A real example: the report nobody had asked for
Here's how the no-jargon rule plays out in practice. A logistics company came to us wanting, in their words, "a predictive analytics platform with a real-time anomaly-detection layer." Impressive sentence. The moment I asked them to describe the problem without those words, it became a different conversation: their planners were finding out about late shipments from angry customers, hours after the delay was already visible in their own data. That's not a platform. That's one alert, wired to the right people, fired at the right moment.
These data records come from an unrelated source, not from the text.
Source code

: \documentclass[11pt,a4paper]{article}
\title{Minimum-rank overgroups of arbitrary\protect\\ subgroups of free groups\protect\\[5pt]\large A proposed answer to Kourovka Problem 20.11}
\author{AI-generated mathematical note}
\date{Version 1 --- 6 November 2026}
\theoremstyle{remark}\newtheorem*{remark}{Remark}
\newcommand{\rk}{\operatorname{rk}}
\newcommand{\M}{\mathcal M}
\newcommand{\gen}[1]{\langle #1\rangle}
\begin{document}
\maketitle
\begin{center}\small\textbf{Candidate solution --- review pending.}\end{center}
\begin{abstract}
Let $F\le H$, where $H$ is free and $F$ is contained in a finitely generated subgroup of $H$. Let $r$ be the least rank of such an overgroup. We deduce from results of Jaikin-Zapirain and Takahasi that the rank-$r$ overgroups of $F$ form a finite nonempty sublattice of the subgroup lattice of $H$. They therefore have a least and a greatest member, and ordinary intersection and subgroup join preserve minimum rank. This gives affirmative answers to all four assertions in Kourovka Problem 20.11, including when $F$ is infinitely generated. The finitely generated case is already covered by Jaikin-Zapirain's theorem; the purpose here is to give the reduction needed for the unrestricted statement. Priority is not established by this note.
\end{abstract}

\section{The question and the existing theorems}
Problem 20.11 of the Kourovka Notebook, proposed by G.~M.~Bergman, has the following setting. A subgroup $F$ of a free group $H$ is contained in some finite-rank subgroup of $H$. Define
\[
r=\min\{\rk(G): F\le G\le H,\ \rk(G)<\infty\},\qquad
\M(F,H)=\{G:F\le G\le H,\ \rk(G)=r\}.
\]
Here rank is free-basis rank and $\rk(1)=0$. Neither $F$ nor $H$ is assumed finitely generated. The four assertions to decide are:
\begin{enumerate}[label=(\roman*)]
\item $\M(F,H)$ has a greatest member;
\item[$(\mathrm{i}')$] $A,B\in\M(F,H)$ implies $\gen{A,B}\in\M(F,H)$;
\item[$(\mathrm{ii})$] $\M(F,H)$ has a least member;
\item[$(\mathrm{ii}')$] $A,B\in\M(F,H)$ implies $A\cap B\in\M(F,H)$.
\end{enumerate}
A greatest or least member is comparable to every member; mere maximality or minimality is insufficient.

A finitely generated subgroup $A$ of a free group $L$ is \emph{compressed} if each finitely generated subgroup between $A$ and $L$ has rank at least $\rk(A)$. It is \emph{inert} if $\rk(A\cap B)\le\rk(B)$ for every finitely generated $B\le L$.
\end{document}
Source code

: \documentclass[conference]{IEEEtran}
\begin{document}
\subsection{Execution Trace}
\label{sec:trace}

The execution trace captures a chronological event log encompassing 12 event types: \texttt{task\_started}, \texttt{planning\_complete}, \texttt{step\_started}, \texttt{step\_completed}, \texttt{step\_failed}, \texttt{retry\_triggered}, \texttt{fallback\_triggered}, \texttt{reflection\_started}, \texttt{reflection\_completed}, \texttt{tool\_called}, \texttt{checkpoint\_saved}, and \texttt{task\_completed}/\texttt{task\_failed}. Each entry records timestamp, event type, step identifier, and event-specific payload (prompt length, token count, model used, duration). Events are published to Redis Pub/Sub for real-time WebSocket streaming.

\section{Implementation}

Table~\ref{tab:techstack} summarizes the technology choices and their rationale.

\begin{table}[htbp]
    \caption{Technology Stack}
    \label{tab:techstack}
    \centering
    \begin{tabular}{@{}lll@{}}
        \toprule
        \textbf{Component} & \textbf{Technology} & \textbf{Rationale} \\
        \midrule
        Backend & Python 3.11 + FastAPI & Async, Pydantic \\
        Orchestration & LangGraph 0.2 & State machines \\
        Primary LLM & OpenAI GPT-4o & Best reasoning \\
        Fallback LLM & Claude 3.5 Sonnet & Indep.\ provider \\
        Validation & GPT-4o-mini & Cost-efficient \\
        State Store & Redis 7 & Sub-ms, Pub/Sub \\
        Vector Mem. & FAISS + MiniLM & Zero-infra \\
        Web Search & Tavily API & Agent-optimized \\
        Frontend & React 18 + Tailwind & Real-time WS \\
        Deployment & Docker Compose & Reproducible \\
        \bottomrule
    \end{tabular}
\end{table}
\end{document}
We built the small thing. It cost a fraction of the platform they'd imagined, shipped in weeks, and solved the actual pain. Had we accepted the jargon at face value, we'd have scoped a six-figure programme that mostly produced dashboards nobody would open. The plain-language version was cheaper for them and, frankly, less revenue for us in the short term — which is exactly why I trust the rule. It keeps the work honest. If a buzzword is doing the selling, someone is usually about to overpay.
This is also why we'd rather show a rough working version early than present a polished roadmap. A prototype you can click is the ultimate jargon-free explanation: it either solves your problem or it doesn't, and no amount of terminology changes the answer.
How to spot a partner who hides behind jargon
If you're choosing an AI partner, jargon is a useful diagnostic. Ask them to explain their proposed solution without using a single acronym. A good engineer will happily do it, because they're translating from understanding. Someone selling certainty they haven't earned will struggle — the buzzwords were load-bearing. The teams that actually ship tend to talk plainly and show you something working early; you can see the short version of that in our case studies.
This isn't about anti-intellectualism or pretending the engineering is simple. The engineering is often hard. But the conversation about whether to do it, and why, belongs in your language — the language of the problem, the cost, and the result.
The rule, and why I'll keep it
No jargon allowed isn't a marketing gimmick. It's a forcing function that keeps me honest: if I can't say it plainly, I don't understand it yet, and you shouldn't pay me until I do. Explaining AI in plain language is how I prove I've actually grasped your problem rather than just admired the technology. If that sounds like the kind of conversation you'd rather have, book a free consultation and we'll talk about your problem first — the acronyms can wait, possibly forever.
Frequently asked questions
What does explaining AI in plain language actually mean?
It means describing what an AI system does for your business, what it costs, and how you'll know it worked — without hiding behind acronyms. It's a discipline that proves the explainer understands the problem, not a dumbing-down of the technology.
Why is jargon a red flag when choosing an AI partner?
Heavy jargon often hides uncertainty or inflates a small project into something more billable. Ask a partner to explain their solution with no acronyms; a strong engineer can, because they're translating from real understanding.
Does plain language mean the AI is less sophisticated?
No. The engineering can be genuinely complex; plain language is about the conversation, not the build. Translating a hard system into a clear, actionable sentence takes more expertise than reciting its architecture.
What questions should I ask instead of technical ones?
Ask what the AI will change, what it will cost, and how you'll measure that it worked. Those three questions in your own language reveal far more about fit and value than any list of capabilities.